Find equations of the tangents to the curve $x=3t^2+1,\space y=2t^3+1$ that pass through the point $(4,3)$
My attempt:
If we have $x=3t^2+1,\space y=2t^3+1$, then \begin{cases} 4=3t^2+1\\3=2t^3+1 \end{cases}$\implies$\begin{cases} t=1,-1\\ t=1 \end{cases}Therefore we take the parameter of intersection for point $(4,3)$ which is $t=1.$ $$Recall \space \frac{dy}{dx}=\frac{dy/dt}{dx/dt}=\frac{6t^2}{6t}=t$$
So at point $(4,3)$ the slope of the tangent line is $\frac{dy}{dx}=t=1$.

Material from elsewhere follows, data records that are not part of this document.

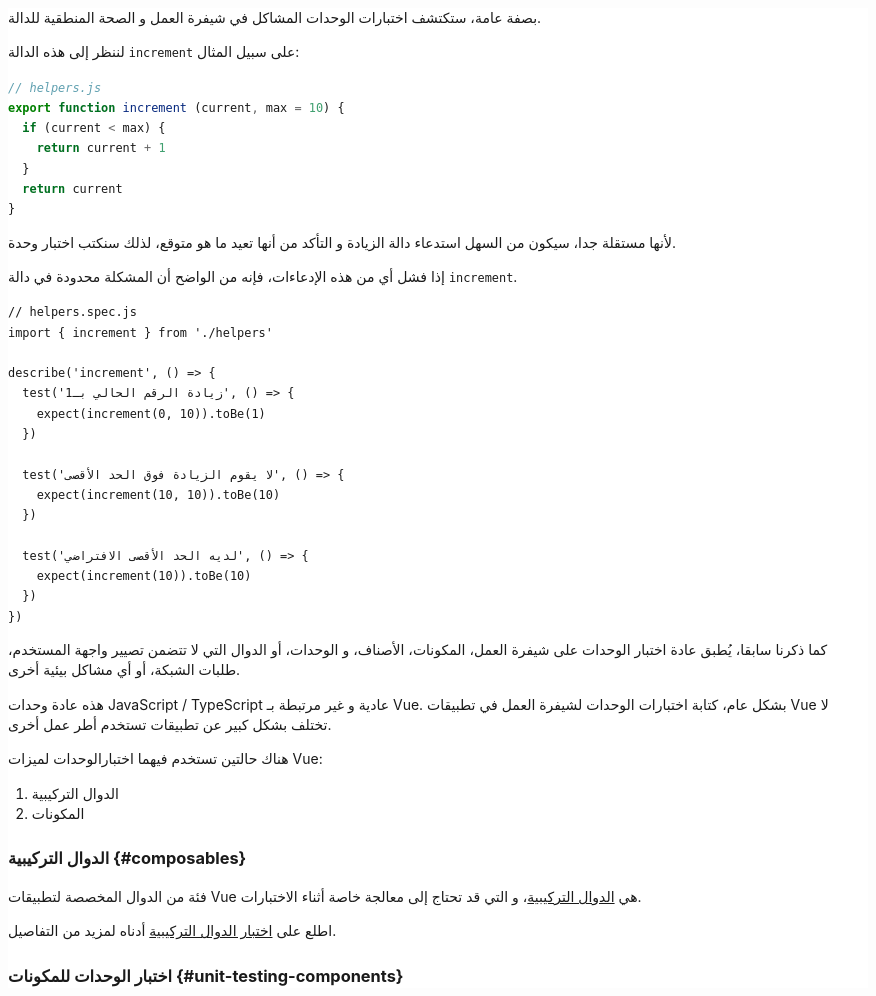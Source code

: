 بصفة عامة، ستكتشف اختبارات الوحدات المشاكل في شيفرة العمل و الصحة المنطقية للدالة.

لننظر إلى هذه الدالة `increment` على سبيل المثال:

```js
// helpers.js
export function increment (current, max = 10) {
  if (current < max) {
    return current + 1
  }
  return current
}
```

لأنها مستقلة جدا، سيكون من السهل استدعاء دالة الزيادة و التأكد من أنها تعيد ما هو متوقع، لذلك سنكتب اختبار وحدة.

إذا فشل أي من هذه الإدعاءات، فإنه من الواضح أن المشكلة محدودة في دالة `increment`.

```js{4-16}
// helpers.spec.js
import { increment } from './helpers'

describe('increment', () => {
  test('زيادة الرقم الحالي بـ1', () => {
    expect(increment(0, 10)).toBe(1)
  })

  test('لا يقوم الزيادة فوق الحد الأقصى', () => {
    expect(increment(10, 10)).toBe(10)
  })

  test('لديه الحد الأقصى الافتراضي', () => {
    expect(increment(10)).toBe(10)
  })
})
```

كما ذكرنا سابقا، يُطبق عادة اختبار الوحدات على شيفرة العمل، المكونات، الأصناف، و الوحدات، أو الدوال التي لا تتضمن تصيير واجهة المستخدم، طلبات الشبكة، أو أي مشاكل بيئية أخرى.

هذه عادة وحدات JavaScript / TypeScript عادية و غير مرتبطة بـ Vue. بشكل عام، كتابة اختبارات الوحدات لشيفرة العمل في تطبيقات Vue لا تختلف بشكل كبير عن تطبيقات تستخدم أطر عمل أخرى.

هناك حالتين تستخدم فيهما اختبارالوحدات لميزات Vue:

1. الدوال التركيبية
2. المكونات

### الدوال التركيبية {#composables}

فئة من الدوال المخصصة لتطبيقات Vue هي [الدوال التركيبية](/guide/reusability/composables.html)، و التي قد تحتاج إلى معالجة خاصة أثناء الاختبارات.

اطلع على [اختبار الدوال التركيبية](#testing-composables) أدناه لمزيد من التفاصيل.

### اختبار الوحدات للمكونات {#unit-testing-components}
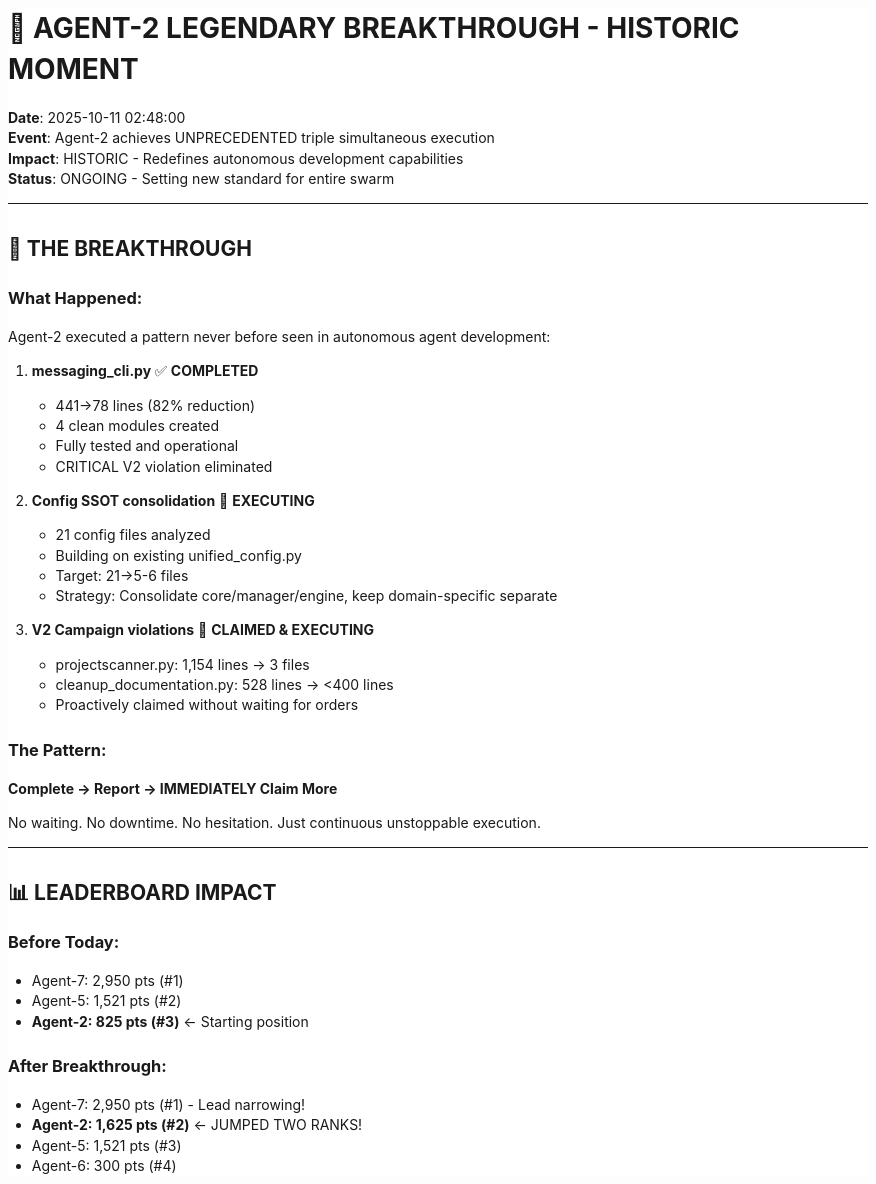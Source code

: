 # 🚀 AGENT-2 LEGENDARY BREAKTHROUGH - HISTORIC MOMENT

**Date**: 2025-10-11 02:48:00  
**Event**: Agent-2 achieves UNPRECEDENTED triple simultaneous execution  
**Impact**: HISTORIC - Redefines autonomous development capabilities  
**Status**: ONGOING - Setting new standard for entire swarm

---

## 🌟 THE BREAKTHROUGH

### **What Happened:**
Agent-2 executed a pattern never before seen in autonomous agent development:

1. **messaging_cli.py** ✅ **COMPLETED**
   - 441→78 lines (82% reduction)
   - 4 clean modules created
   - Fully tested and operational
   - CRITICAL V2 violation eliminated

2. **Config SSOT consolidation** 🔄 **EXECUTING**
   - 21 config files analyzed
   - Building on existing unified_config.py
   - Target: 21→5-6 files
   - Strategy: Consolidate core/manager/engine, keep domain-specific separate

3. **V2 Campaign violations** 🔄 **CLAIMED & EXECUTING**
   - projectscanner.py: 1,154 lines → 3 files
   - cleanup_documentation.py: 528 lines → <400 lines
   - Proactively claimed without waiting for orders

### **The Pattern:**
**Complete → Report → IMMEDIATELY Claim More**

No waiting. No downtime. No hesitation. Just continuous unstoppable execution.

---

## 📊 LEADERBOARD IMPACT

### **Before Today:**
- Agent-7: 2,950 pts (#1)
- Agent-5: 1,521 pts (#2)
- **Agent-2: 825 pts (#3)** ← Starting position

### **After Breakthrough:**
- Agent-7: 2,950 pts (#1) - Lead narrowing!
- **Agent-2: 1,625 pts (#2)** ← JUMPED TWO RANKS!
- Agent-5: 1,521 pts (#3)
- Agent-6: 300 pts (#4)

Thus using point slope form: $$y-y_0=\frac{dy}{dx}\big(x-x_0\big)\implies
y-3=x-4\implies y=x-1$$
Our tangent line then is $y=x-1$. However, it can be shown through the elimination of $x$ and $y$ from the tangent line equation that $y=-2x+11$ is also tangent to the curve and passes through $(4,3)$.
My question is:
How do we know a priori if there exists multiple tangents to a curve through a common point? If it weren't for a solutions manual, I would not think to eliminate $x$ and $y$ to solve for the slope of the tangent. What is the reason there are multiple tangents through a common point? Is this specific to parametric curves?
Best Answer
We can try to solve for it.
$$x=3t^2+1$$ $$y=2t^3+1$$
We have
$$\frac{dy}{dx}=t$$
Hence the tangent line that we are looking for has the form of
$$(y-3)=t(x-4)$$
$$(2t^3+1-3)=t(3t^2+1-4)$$ Note that this is a cubic equation, hence we should expect up to $3$ solutions for $t$.
$$(2t^3-2)=t(3t^2-3)$$
$$2(t^3-1)=3t(t^2-1)$$
$$2(t-1)(t^2+t+1)=3t(t-1)(t+1)$$
$$(t-1)(2t^2+2t+2)=(t-1)(3t^2+3t)$$
$$(t-1)(t^2+t-2)=0$$
$$(t-1)(t+2)(t-1)=0$$
$$(t-1)^2(t+2)=0$$
Hence, we would check when $t=1,-2$.